Source texts of formatted documents:
[Start of Attachment]
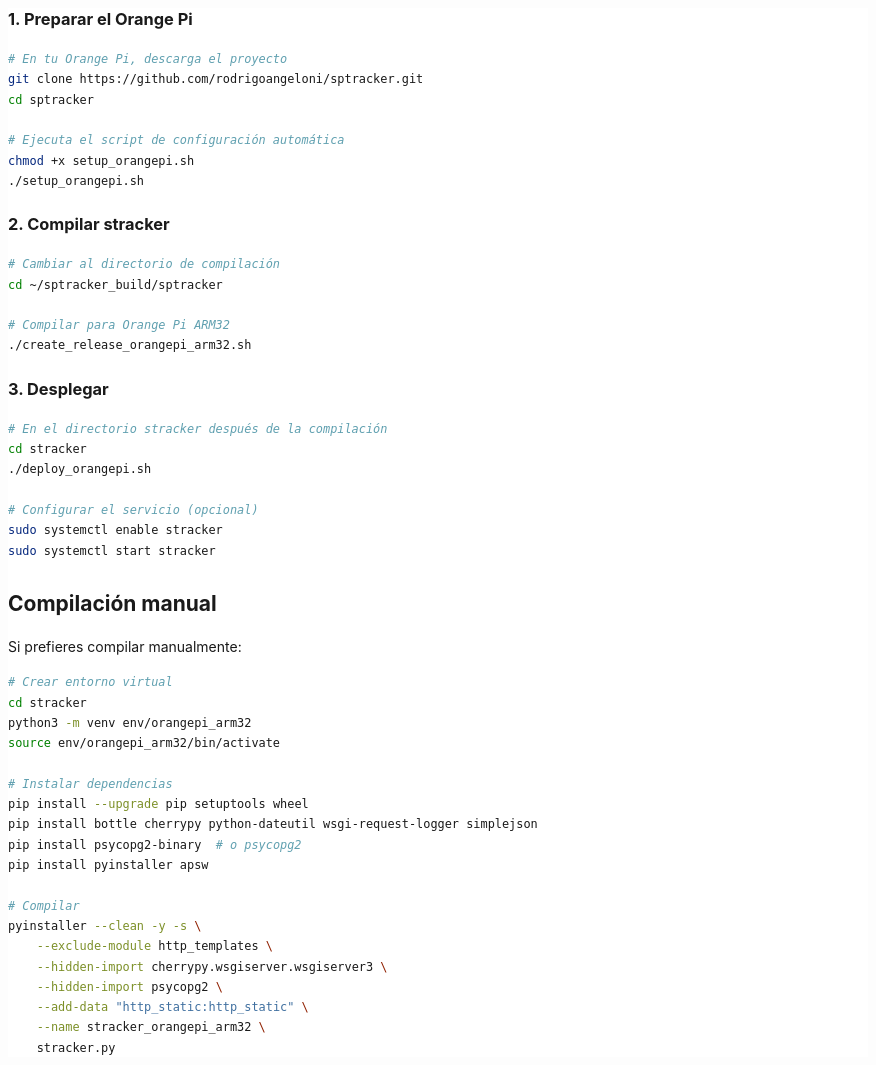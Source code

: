 ### 1. Preparar el Orange Pi

```bash
# En tu Orange Pi, descarga el proyecto
git clone https://github.com/rodrigoangeloni/sptracker.git
cd sptracker

# Ejecuta el script de configuración automática
chmod +x setup_orangepi.sh
./setup_orangepi.sh
```

### 2. Compilar stracker

```bash
# Cambiar al directorio de compilación
cd ~/sptracker_build/sptracker

# Compilar para Orange Pi ARM32
./create_release_orangepi_arm32.sh
```

### 3. Desplegar

```bash
# En el directorio stracker después de la compilación
cd stracker
./deploy_orangepi.sh

# Configurar el servicio (opcional)
sudo systemctl enable stracker
sudo systemctl start stracker
```

## Compilación manual

Si prefieres compilar manualmente:

```bash
# Crear entorno virtual
cd stracker
python3 -m venv env/orangepi_arm32
source env/orangepi_arm32/bin/activate

# Instalar dependencias
pip install --upgrade pip setuptools wheel
pip install bottle cherrypy python-dateutil wsgi-request-logger simplejson
pip install psycopg2-binary  # o psycopg2
pip install pyinstaller apsw

# Compilar
pyinstaller --clean -y -s \
    --exclude-module http_templates \
    --hidden-import cherrypy.wsgiserver.wsgiserver3 \
    --hidden-import psycopg2 \
    --add-data "http_static:http_static" \
    --name stracker_orangepi_arm32 \
    stracker.py
```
[End of Attachment]
**Task brief**
Repeat the records word for word. Any picture in them should be left out.

**Completed exercise**
Source code

: ### 1. Preparar el Orange Pi

```bash
# En tu Orange Pi, descarga el proyecto
git clone https://github.com/rodrigoangeloni/sptracker.git
cd sptracker

# Ejecuta el script de configuración automática
chmod +x setup_orangepi.sh
./setup_orangepi.sh
```

### 2. Compilar stracker

```bash
# Cambiar al directorio de compilación
cd ~/sptracker_build/sptracker

# Compilar para Orange Pi ARM32
./create_release_orangepi_arm32.sh
```

### 3. Desplegar

```bash
# En el directorio stracker después de la compilación
cd stracker
./deploy_orangepi.sh

# Configurar el servicio (opcional)
sudo systemctl enable stracker
sudo systemctl start stracker
```

## Compilación manual

Si prefieres compilar manualmente:

```bash
# Crear entorno virtual
cd stracker
python3 -m venv env/orangepi_arm32
source env/orangepi_arm32/bin/activate

# Instalar dependencias
pip install --upgrade pip setuptools wheel
pip install bottle cherrypy python-dateutil wsgi-request-logger simplejson
pip install psycopg2-binary  # o psycopg2
pip install pyinstaller apsw

# Compilar
pyinstaller --clean -y -s \
    --exclude-module http_templates \
    --hidden-import cherrypy.wsgiserver.wsgiserver3 \
    --hidden-import psycopg2 \
    --add-data "http_static:http_static" \
    --name stracker_orangepi_arm32 \
    stracker.py
```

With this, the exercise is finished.